> WORK TO COMPLETE: Work out how many lines of the data contain "얼라이언스는" and reply with that number alone.

> SOURCE RECORDS:
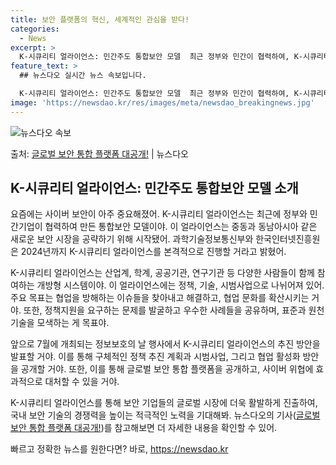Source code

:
 ```yaml
---
title: 보안 플랫폼의 혁신, 세계적인 관심을 받다!
categories:
  - News
excerpt: >
  K-시큐리티 얼라이언스: 민간주도 통합보안 모델  최근 정부와 민간이 협력하여, K-시큐리티 얼라이언스를 통…
feature_text: >
  ## 뉴스다오 실시간 뉴스 속보입니다.

  K-시큐리티 얼라이언스: 민간주도 통합보안 모델  최근 정부와 민간이 협력하여, K-시큐리티 얼라이언스를 통…
image: 'https://newsdao.kr/res/images/meta/newsdao_breakingnews.jpg'
---
```


![뉴스다오 속보](https://newsdao.kr/res/images/meta/newsdao_breakingnews.jpg)

<p>출처: <a href="https://newsdao.kr/4255" rel="dofollow">글로벌 보안 통합 플랫폼 대공개!</a> | 뉴스다오</p>

## K-시큐리티 얼라이언스: 민간주도 통합보안 모델 소개

요즘에는 사이버 보안이 아주 중요해졌어. K-시큐리티 얼라이언스는 최근에 정부와 민간기업이 협력하여 만든 통합보안 모델이야. 이 얼라이언스는 중동과 동남아시아 같은 새로운 보안 시장을 공략하기 위해 시작됐어. 과학기술정보통신부와 한국인터넷진흥원은 2024년까지 K-시큐리티 얼라이언스를 본격적으로 진행할 거라고 밝혔어.

K-시큐리티 얼라이언스는 산업계, 학계, 공공기관, 연구기관 등 다양한 사람들이 함께 참여하는 개방형 시스템이야. 이 얼라이언스에는 정책, 기술, 시범사업으로 나뉘어져 있어. 주요 목표는 협업을 방해하는 이슈들을 찾아내고 해결하고, 협업 문화를 확산시키는 거야. 또한, 정책지원을 요구하는 문제를 발굴하고 우수한 사례들을 공유하며, 표준과 원천기술을 모색하는 게 목표야.

앞으로 7월에 개최되는 정보보호의 날 행사에서 K-시큐리티 얼라이언스의 추진 방안을 발표할 거야. 이를 통해 구체적인 정책 추진 계획과 시범사업, 그리고 협업 활성화 방안을 공개할 거야. 또한, 이를 통해 글로벌 보안 통합 플랫폼을 공개하고, 사이버 위협에 효과적으로 대처할 수 있을 거야.

K-시큐리티 얼라이언스를 통해 보안 기업들의 글로벌 시장에 더욱 활발하게 진출하여, 국내 보안 기술의 경쟁력을 높이는 적극적인 노력을 기대해봐. 뉴스다오의 기사([글로벌 보안 통합 플랫폼 대공개!](https://newsdao.kr/4255))를 참고해보면 더 자세한 내용을 확인할 수 있어. 

빠르고 정확한 뉴스를 원한다면? 바로, <a href="https://newsdao.kr" rel="dofollow">https://newsdao.kr</a>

> SOLUTION TO THE EXERCISE: 2